Go through the material underneath and show every line where the string "framework" occurs.
────────────────
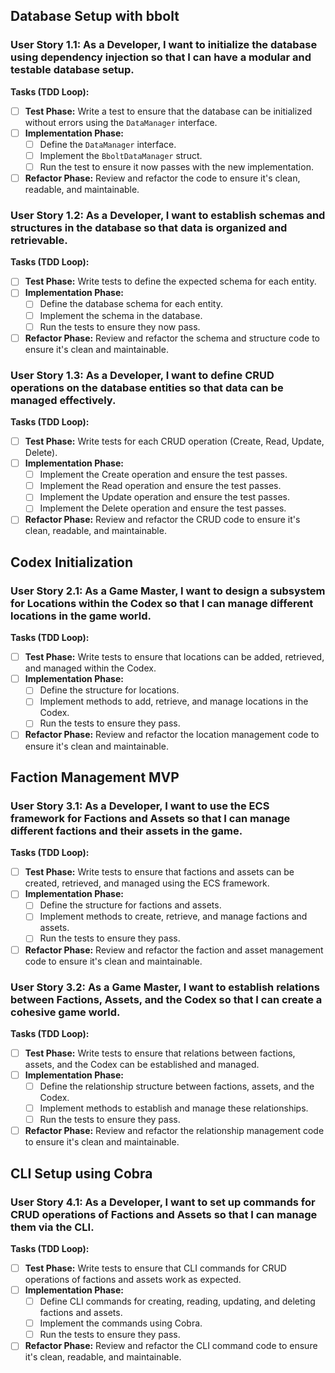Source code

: ## Database Setup with bbolt

### User Story 1.1: As a Developer, I want to initialize the database using dependency injection so that I can have a modular and testable database setup.
**Tasks (TDD Loop):**
  - [ ] **Test Phase:** Write a test to ensure that the database can be initialized without errors using the `DataManager` interface.
  - [ ] **Implementation Phase:** 
     - [ ] Define the `DataManager` interface.
     - [ ] Implement the `BboltDataManager` struct.
     - [ ] Run the test to ensure it now passes with the new implementation.
  - [ ] **Refactor Phase:** Review and refactor the code to ensure it's clean, readable, and maintainable.

### User Story 1.2: As a Developer, I want to establish schemas and structures in the database so that data is organized and retrievable.
**Tasks (TDD Loop):**
  - [ ] **Test Phase:** Write tests to define the expected schema for each entity.
  - [ ] **Implementation Phase:** 
     - [ ] Define the database schema for each entity.
     - [ ] Implement the schema in the database.
     - [ ] Run the tests to ensure they now pass.
  - [ ] **Refactor Phase:** Review and refactor the schema and structure code to ensure it's clean and maintainable.

### User Story 1.3: As a Developer, I want to define CRUD operations on the database entities so that data can be managed effectively.
**Tasks (TDD Loop):**
  - [ ] **Test Phase:** Write tests for each CRUD operation (Create, Read, Update, Delete).
  - [ ] **Implementation Phase:** 
     - [ ] Implement the Create operation and ensure the test passes.
     - [ ] Implement the Read operation and ensure the test passes.
     - [ ] Implement the Update operation and ensure the test passes.
     - [ ] Implement the Delete operation and ensure the test passes.
  - [ ] **Refactor Phase:** Review and refactor the CRUD code to ensure it's clean, readable, and maintainable.

## Codex Initialization

### User Story 2.1: As a Game Master, I want to design a subsystem for Locations within the Codex so that I can manage different locations in the game world.
**Tasks (TDD Loop):**
  - [ ] **Test Phase:** Write tests to ensure that locations can be added, retrieved, and managed within the Codex.
  - [ ] **Implementation Phase:** 
     - [ ] Define the structure for locations.
     - [ ] Implement methods to add, retrieve, and manage locations in the Codex.
     - [ ] Run the tests to ensure they pass.
  - [ ] **Refactor Phase:** Review and refactor the location management code to ensure it's clean and maintainable.

## Faction Management MVP

### User Story 3.1: As a Developer, I want to use the ECS framework for Factions and Assets so that I can manage different factions and their assets in the game.
**Tasks (TDD Loop):**
  - [ ] **Test Phase:** Write tests to ensure that factions and assets can be created, retrieved, and managed using the ECS framework.
  - [ ] **Implementation Phase:** 
     - [ ] Define the structure for factions and assets.
     - [ ] Implement methods to create, retrieve, and manage factions and assets.
     - [ ] Run the tests to ensure they pass.
  - [ ] **Refactor Phase:** Review and refactor the faction and asset management code to ensure it's clean and maintainable.

### User Story 3.2: As a Game Master, I want to establish relations between Factions, Assets, and the Codex so that I can create a cohesive game world.
**Tasks (TDD Loop):**
  - [ ] **Test Phase:** Write tests to ensure that relations between factions, assets, and the Codex can be established and managed.
  - [ ] **Implementation Phase:** 
     - [ ] Define the relationship structure between factions, assets, and the Codex.
     - [ ] Implement methods to establish and manage these relationships.
     - [ ] Run the tests to ensure they pass.
  - [ ] **Refactor Phase:** Review and refactor the relationship management code to ensure it's clean and maintainable.

## CLI Setup using Cobra

### User Story 4.1: As a Developer, I want to set up commands for CRUD operations of Factions and Assets so that I can manage them via the CLI.
**Tasks (TDD Loop):**
  - [ ] **Test Phase:** Write tests to ensure that CLI commands for CRUD operations of factions and assets work as expected.
  - [ ] **Implementation Phase:** 
     - [ ] Define CLI commands for creating, reading, updating, and deleting factions and assets.
     - [ ] Implement the commands using Cobra.
     - [ ] Run the tests to ensure they pass.
  - [ ] **Refactor Phase:** Review and refactor the CLI command code to ensure it's clean, readable, and maintainable.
────────────────
__REPLY__.
### User Story 3.1: As a Developer, I want to use the ECS framework for Factions and Assets so that I can manage different factions and their assets in the game.
  - [ ] **Test Phase:** Write tests to ensure that factions and assets can be created, retrieved, and managed using the ECS framework.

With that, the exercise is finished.